The Milwaukee Brewers, the state's only major league baseball team, play in Miller Park in Milwaukee, the successor to Milwaukee County Stadium since 2001. In 1982, the Brewers won the American League Championship, marking their most successful season. The team switched from the American League to the National League starting with the 1998 season.
The Milwaukee Bucks of the National Basketball Association play home games at the Bradley Center. The Bucks won the NBA Championship in 1971.
The state also has minor league teams in hockey (Milwaukee Admirals) and baseball (the Wisconsin Timber Rattlers, based in Appleton and the Beloit Snappers of the Class A minor leagues). Wisconsin is also home to the Madison Mallards, the La Crosse Loggers, the Eau Claire Express, the Green Bay Bullfrogs, the Wisconsin Woodchucks, and the Wisconsin Rapids Rafters of the Northwoods League, a collegiate all-star summer league. In arena football Wisconsin is represented by three teams: the Wisconsin Wolfpack in Madison in the CIFL; the Green Bay Blizzard of the IFL, and the Milwaukee Mustangs of the AFL.

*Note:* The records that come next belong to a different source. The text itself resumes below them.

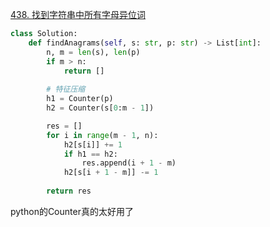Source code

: 

[438. 找到字符串中所有字母异位词](https://leetcode.cn/problems/find-all-anagrams-in-a-string/description)


```python []
class Solution:
    def findAnagrams(self, s: str, p: str) -> List[int]:
        n, m = len(s), len(p)
        if m > n:
            return []
        
        # 特征压缩
        h1 = Counter(p)
        h2 = Counter(s[0:m - 1])

        res = []
        for i in range(m - 1, n):
            h2[s[i]] += 1
            if h1 == h2:
                res.append(i + 1 - m)
            h2[s[i + 1 - m]] -= 1
        
        return res
```

python的Counter真的太好用了




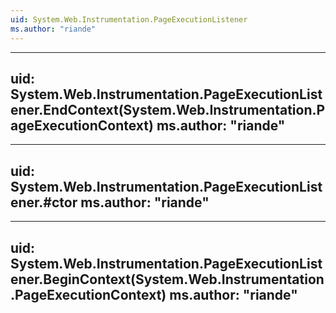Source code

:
 ```yaml
---
uid: System.Web.Instrumentation.PageExecutionListener
ms.author: "riande"
---
```


---
uid: System.Web.Instrumentation.PageExecutionListener.EndContext(System.Web.Instrumentation.PageExecutionContext)
ms.author: "riande"
---

---
uid: System.Web.Instrumentation.PageExecutionListener.#ctor
ms.author: "riande"
---

---
uid: System.Web.Instrumentation.PageExecutionListener.BeginContext(System.Web.Instrumentation.PageExecutionContext)
ms.author: "riande"
---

Wisconsin also has many college sports programs, including the Wisconsin Badgers, of the University of Wisconsin–Madison and the Panthers of University of Wisconsin - Milwaukee. The Wisconsin Badgers football former head coach Barry Alvarez led the Badgers to three Rose Bowl championships, including back-to-back victories in 1999 and 2000. The Badger men's basketball team won the national title in 1941 and made a second trip to college basketball's Final Four in 2000. The Badgers claimed a historic dual championship in 2006 when both the women's and men's hockey teams won national titles.
The Marquette Golden Eagles of the Big East Conference, the state's other major collegiate program, is known for its men's basketball team, which, under the direction of Al McGuire, won the NCAA National Championship in 1977. The team returned to the Final Four in 2003.
The Semi-Professional Northern Elite Football League consists of many teams from Wisconsin. The league is made up of former professional, collegiate, and high school players. Teams from Wisconsin include: The Green Bay Gladiators from Green Bay, WI, The Fox Valley Force in Appleton, WI, The Kimberly Storm in Kimberly, WI, The Central Wisconsin Spartans in Wausau, WI, The Eau Claire Crush and the Chippewa Valley Predators from Eau Claire, WI, and the Lake Superior Rage from Superior, WI. The league also has teams in Michigan and Minnesota. Teams play from May until August.
Wisconsin is home to the world's oldest operational racetrack. The Milwaukee Mile, located in State Fair Park in West Allis held races there long before the Indy 500.
Wisconsin is home to the nation's oldest operating velodrome in Kenosha where races have been held every year since 1927.